* _Task statement_
Every line of the records below from the line with "in Android Studio." up to and including the line with "with activity_main.xml file**" must be reproduced exactly, and no line outside that range.

* _Material for this task_
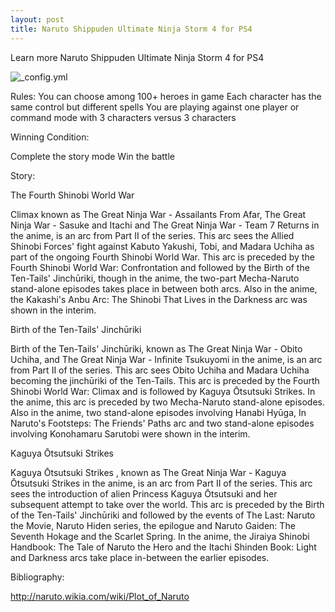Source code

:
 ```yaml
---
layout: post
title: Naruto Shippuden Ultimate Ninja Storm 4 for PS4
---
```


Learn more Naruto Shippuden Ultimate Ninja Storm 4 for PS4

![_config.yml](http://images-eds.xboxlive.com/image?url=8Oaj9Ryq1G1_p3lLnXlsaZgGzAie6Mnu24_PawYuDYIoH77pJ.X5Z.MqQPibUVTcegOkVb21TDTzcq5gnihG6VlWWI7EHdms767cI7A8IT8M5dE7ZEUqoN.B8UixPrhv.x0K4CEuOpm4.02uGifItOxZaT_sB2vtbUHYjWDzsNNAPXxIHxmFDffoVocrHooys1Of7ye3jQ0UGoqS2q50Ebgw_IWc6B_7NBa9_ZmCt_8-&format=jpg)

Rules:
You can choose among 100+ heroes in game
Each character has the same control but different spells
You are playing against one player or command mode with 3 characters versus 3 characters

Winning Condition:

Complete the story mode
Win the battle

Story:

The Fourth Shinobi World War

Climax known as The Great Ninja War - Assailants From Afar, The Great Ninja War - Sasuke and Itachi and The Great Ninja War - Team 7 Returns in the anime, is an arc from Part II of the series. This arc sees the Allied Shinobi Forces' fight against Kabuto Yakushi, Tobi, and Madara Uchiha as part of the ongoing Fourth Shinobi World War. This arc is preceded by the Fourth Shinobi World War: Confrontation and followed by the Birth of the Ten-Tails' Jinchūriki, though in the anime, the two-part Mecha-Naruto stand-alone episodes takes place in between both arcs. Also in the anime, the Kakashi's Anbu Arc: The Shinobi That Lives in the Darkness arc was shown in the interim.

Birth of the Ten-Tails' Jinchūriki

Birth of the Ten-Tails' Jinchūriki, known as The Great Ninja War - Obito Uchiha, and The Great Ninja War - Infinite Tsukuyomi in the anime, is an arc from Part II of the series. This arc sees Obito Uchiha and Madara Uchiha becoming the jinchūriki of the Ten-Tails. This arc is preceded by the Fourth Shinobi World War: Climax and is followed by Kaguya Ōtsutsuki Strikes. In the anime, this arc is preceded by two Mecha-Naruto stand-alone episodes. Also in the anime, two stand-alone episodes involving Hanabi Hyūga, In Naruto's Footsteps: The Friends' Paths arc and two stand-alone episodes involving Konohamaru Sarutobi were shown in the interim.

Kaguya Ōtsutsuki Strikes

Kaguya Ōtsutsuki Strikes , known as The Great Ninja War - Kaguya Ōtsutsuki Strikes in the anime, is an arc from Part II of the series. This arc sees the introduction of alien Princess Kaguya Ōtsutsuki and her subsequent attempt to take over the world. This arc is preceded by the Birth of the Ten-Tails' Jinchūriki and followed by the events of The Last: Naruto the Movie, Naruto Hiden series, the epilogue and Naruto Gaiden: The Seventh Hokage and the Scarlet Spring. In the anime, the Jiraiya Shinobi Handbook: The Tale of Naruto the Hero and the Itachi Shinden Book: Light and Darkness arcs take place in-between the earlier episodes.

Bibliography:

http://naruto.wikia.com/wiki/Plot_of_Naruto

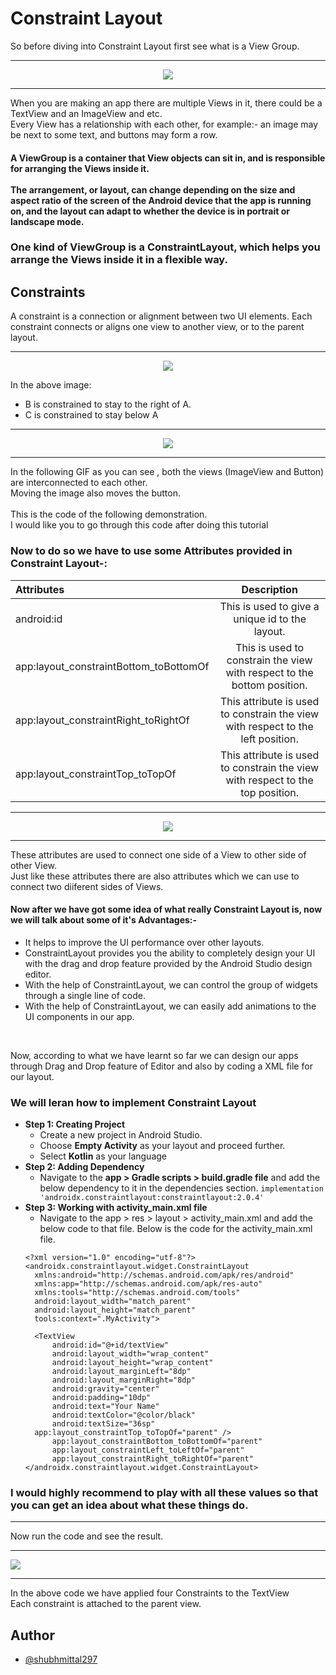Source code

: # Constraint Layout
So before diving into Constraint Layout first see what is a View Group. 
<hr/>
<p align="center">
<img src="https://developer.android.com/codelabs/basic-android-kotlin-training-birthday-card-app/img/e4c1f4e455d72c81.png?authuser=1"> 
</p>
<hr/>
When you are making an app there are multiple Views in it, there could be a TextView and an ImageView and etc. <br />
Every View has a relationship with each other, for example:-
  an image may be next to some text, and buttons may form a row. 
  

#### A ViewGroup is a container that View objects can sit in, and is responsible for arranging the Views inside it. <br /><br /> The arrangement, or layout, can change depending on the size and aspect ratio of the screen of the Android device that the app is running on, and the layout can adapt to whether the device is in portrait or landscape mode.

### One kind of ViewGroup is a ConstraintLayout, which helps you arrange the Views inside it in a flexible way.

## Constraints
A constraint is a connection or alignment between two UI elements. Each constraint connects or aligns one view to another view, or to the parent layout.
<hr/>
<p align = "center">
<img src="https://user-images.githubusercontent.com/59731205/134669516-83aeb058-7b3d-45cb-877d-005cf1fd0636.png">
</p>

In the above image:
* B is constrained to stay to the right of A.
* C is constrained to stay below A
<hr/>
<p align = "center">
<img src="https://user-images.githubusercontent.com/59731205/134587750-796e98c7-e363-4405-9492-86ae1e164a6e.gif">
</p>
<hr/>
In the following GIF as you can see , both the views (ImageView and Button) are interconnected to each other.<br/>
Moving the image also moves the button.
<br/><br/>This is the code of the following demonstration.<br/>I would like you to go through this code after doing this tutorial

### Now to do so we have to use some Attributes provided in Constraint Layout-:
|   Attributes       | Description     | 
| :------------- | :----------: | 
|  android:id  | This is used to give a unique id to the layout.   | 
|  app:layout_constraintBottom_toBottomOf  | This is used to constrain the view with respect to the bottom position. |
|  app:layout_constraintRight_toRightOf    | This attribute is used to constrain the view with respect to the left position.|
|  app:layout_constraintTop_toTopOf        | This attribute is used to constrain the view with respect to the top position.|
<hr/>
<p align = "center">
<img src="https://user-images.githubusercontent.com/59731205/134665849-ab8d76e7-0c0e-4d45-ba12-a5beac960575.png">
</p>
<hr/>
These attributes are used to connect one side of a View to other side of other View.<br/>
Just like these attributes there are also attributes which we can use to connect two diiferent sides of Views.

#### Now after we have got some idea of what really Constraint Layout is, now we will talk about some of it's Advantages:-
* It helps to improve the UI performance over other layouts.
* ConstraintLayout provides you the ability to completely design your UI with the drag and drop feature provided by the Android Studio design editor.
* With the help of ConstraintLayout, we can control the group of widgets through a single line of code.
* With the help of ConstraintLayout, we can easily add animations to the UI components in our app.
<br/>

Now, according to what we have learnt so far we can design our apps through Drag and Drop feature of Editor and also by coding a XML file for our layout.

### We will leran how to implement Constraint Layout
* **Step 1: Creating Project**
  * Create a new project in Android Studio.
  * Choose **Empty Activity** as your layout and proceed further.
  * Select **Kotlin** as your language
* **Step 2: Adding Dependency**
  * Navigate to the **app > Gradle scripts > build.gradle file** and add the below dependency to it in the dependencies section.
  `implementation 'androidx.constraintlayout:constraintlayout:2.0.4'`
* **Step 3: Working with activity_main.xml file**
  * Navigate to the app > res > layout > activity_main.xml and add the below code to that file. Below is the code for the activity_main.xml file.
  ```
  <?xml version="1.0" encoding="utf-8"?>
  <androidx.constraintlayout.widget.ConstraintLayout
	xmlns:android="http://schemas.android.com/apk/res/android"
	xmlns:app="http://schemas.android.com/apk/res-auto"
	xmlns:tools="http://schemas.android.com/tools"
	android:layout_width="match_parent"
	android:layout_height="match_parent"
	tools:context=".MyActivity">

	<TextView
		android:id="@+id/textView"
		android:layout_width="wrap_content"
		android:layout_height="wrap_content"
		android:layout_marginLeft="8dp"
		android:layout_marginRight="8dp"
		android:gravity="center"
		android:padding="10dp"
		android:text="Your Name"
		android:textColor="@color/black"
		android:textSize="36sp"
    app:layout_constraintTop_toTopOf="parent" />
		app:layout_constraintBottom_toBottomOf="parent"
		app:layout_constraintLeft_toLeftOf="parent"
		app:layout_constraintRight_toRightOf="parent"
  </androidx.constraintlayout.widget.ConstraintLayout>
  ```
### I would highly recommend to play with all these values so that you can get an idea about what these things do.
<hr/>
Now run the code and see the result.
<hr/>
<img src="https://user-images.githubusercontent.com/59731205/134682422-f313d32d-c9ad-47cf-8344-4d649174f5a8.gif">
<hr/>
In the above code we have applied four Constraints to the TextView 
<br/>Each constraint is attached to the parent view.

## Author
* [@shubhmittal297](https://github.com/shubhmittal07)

* _Answer to this exercise_
  * Create a new project in Android Studio.
  * Choose **Empty Activity** as your layout and proceed further.
  * Select **Kotlin** as your language
* **Step 2: Adding Dependency**
  * Navigate to the **app > Gradle scripts > build.gradle file** and add the below dependency to it in the dependencies section.
  `implementation 'androidx.constraintlayout:constraintlayout:2.0.4'`
* **Step 3: Working with activity_main.xml file**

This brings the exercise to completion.